Twilight shot a glance at the foal, who anxiously scratched at her bared chest with a claw. “She’s been fidgety,” the mare replied as she turned back to the stallion. “Not in a self-harming way or any other way that would drive me and everypony else on the ship up the wall, but she’s still worrying us.”

“Pardon us. It’s still our second day in Fantasia, and we’ve been on edge since we left that town full of bloodied yahoos,” Rainbow chirped in a sarcastic tone, which garnered a roll of the eyes from the half-Clydesdale unicorn.

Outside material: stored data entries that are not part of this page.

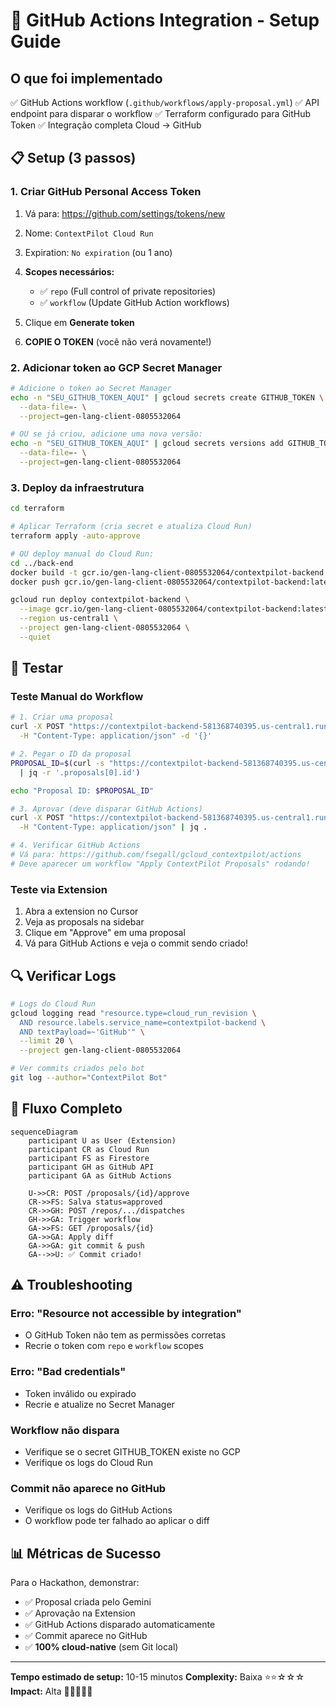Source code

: # 🚀 GitHub Actions Integration - Setup Guide

## O que foi implementado

✅ GitHub Actions workflow (`.github/workflows/apply-proposal.yml`)
✅ API endpoint para disparar o workflow
✅ Terraform configurado para GitHub Token
✅ Integração completa Cloud → GitHub

## 📋 Setup (3 passos)

### 1. Criar GitHub Personal Access Token

1. Vá para: https://github.com/settings/tokens/new
2. Nome: `ContextPilot Cloud Run`
3. Expiration: `No expiration` (ou 1 ano)
4. **Scopes necessários:**
   - ✅ `repo` (Full control of private repositories)
   - ✅ `workflow` (Update GitHub Action workflows)

5. Clique em **Generate token**
6. **COPIE O TOKEN** (você não verá novamente!)

### 2. Adicionar token ao GCP Secret Manager

```bash
# Adicione o token ao Secret Manager
echo -n "SEU_GITHUB_TOKEN_AQUI" | gcloud secrets create GITHUB_TOKEN \
  --data-file=- \
  --project=gen-lang-client-0805532064

# OU se já criou, adicione uma nova versão:
echo -n "SEU_GITHUB_TOKEN_AQUI" | gcloud secrets versions add GITHUB_TOKEN \
  --data-file=- \
  --project=gen-lang-client-0805532064
```

### 3. Deploy da infraestrutura

```bash
cd terraform

# Aplicar Terraform (cria secret e atualiza Cloud Run)
terraform apply -auto-approve

# OU deploy manual do Cloud Run:
cd ../back-end
docker build -t gcr.io/gen-lang-client-0805532064/contextpilot-backend:latest .
docker push gcr.io/gen-lang-client-0805532064/contextpilot-backend:latest

gcloud run deploy contextpilot-backend \
  --image gcr.io/gen-lang-client-0805532064/contextpilot-backend:latest \
  --region us-central1 \
  --project gen-lang-client-0805532064 \
  --quiet
```

## 🧪 Testar

### Teste Manual do Workflow

```bash
# 1. Criar uma proposal
curl -X POST "https://contextpilot-backend-581368740395.us-central1.run.app/proposals/create?workspace_id=contextpilot" \
  -H "Content-Type: application/json" -d '{}'

# 2. Pegar o ID da proposal
PROPOSAL_ID=$(curl -s "https://contextpilot-backend-581368740395.us-central1.run.app/proposals?workspace_id=contextpilot" \
  | jq -r '.proposals[0].id')

echo "Proposal ID: $PROPOSAL_ID"

# 3. Aprovar (deve disparar GitHub Actions)
curl -X POST "https://contextpilot-backend-581368740395.us-central1.run.app/proposals/$PROPOSAL_ID/approve?workspace_id=contextpilot" \
  -H "Content-Type: application/json" | jq .

# 4. Verificar GitHub Actions
# Vá para: https://github.com/fsegall/gcloud_contextpilot/actions
# Deve aparecer um workflow "Apply ContextPilot Proposals" rodando!
```

### Teste via Extension

1. Abra a extension no Cursor
2. Veja as proposals na sidebar
3. Clique em "Approve" em uma proposal
4. Vá para GitHub Actions e veja o commit sendo criado!

## 🔍 Verificar Logs

```bash
# Logs do Cloud Run
gcloud logging read "resource.type=cloud_run_revision \
  AND resource.labels.service_name=contextpilot-backend \
  AND textPayload=~'GitHub'" \
  --limit 20 \
  --project gen-lang-client-0805532064

# Ver commits criados pelo bot
git log --author="ContextPilot Bot"
```

## 🎯 Fluxo Completo

```mermaid
sequenceDiagram
    participant U as User (Extension)
    participant CR as Cloud Run
    participant FS as Firestore
    participant GH as GitHub API
    participant GA as GitHub Actions

    U->>CR: POST /proposals/{id}/approve
    CR->>FS: Salva status=approved
    CR->>GH: POST /repos/.../dispatches
    GH->>GA: Trigger workflow
    GA->>FS: GET /proposals/{id}
    GA->>GA: Apply diff
    GA->>GA: git commit & push
    GA-->>U: ✅ Commit criado!
```

## ⚠️ Troubleshooting

### Erro: "Resource not accessible by integration"
- O GitHub Token não tem as permissões corretas
- Recrie o token com `repo` e `workflow` scopes

### Erro: "Bad credentials"
- Token inválido ou expirado
- Recrie e atualize no Secret Manager

### Workflow não dispara
- Verifique se o secret GITHUB_TOKEN existe no GCP
- Verifique os logs do Cloud Run

### Commit não aparece no GitHub
- Verifique os logs do GitHub Actions
- O workflow pode ter falhado ao aplicar o diff

## 📊 Métricas de Sucesso

Para o Hackathon, demonstrar:
- ✅ Proposal criada pelo Gemini
- ✅ Aprovação na Extension
- ✅ GitHub Actions disparado automaticamente
- ✅ Commit aparece no GitHub
- ✅ **100% cloud-native** (sem Git local)

---

**Tempo estimado de setup:** 10-15 minutos
**Complexity:** Baixa ⭐⭐☆☆☆
**Impact:** Alta 🚀🚀🚀🚀🚀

“I get what you mean,” Matt nodded, a small smile on his face. His grin fell, though, when he glanced at the filly. The filly stared back, naked wings cringing in such a way it looked like they had invisible vibrators tied to them.

“Where are you taking me, nice horn-pony?” she asked, her voice faltering. In the same moment she had spoken, the ship fell silent, and all stilled on the spot.

The stallion swallowed thickly, but his gulp did not break the silence. He glanced at the Mythonian mares and their dragon friend, but all he received were either shaking heads or worried gazes. Rarity in particular shuddered, her mane spindly, frazzled, and draped loosely past her withers as she mouthed, “I haven’t the foggiest idea.”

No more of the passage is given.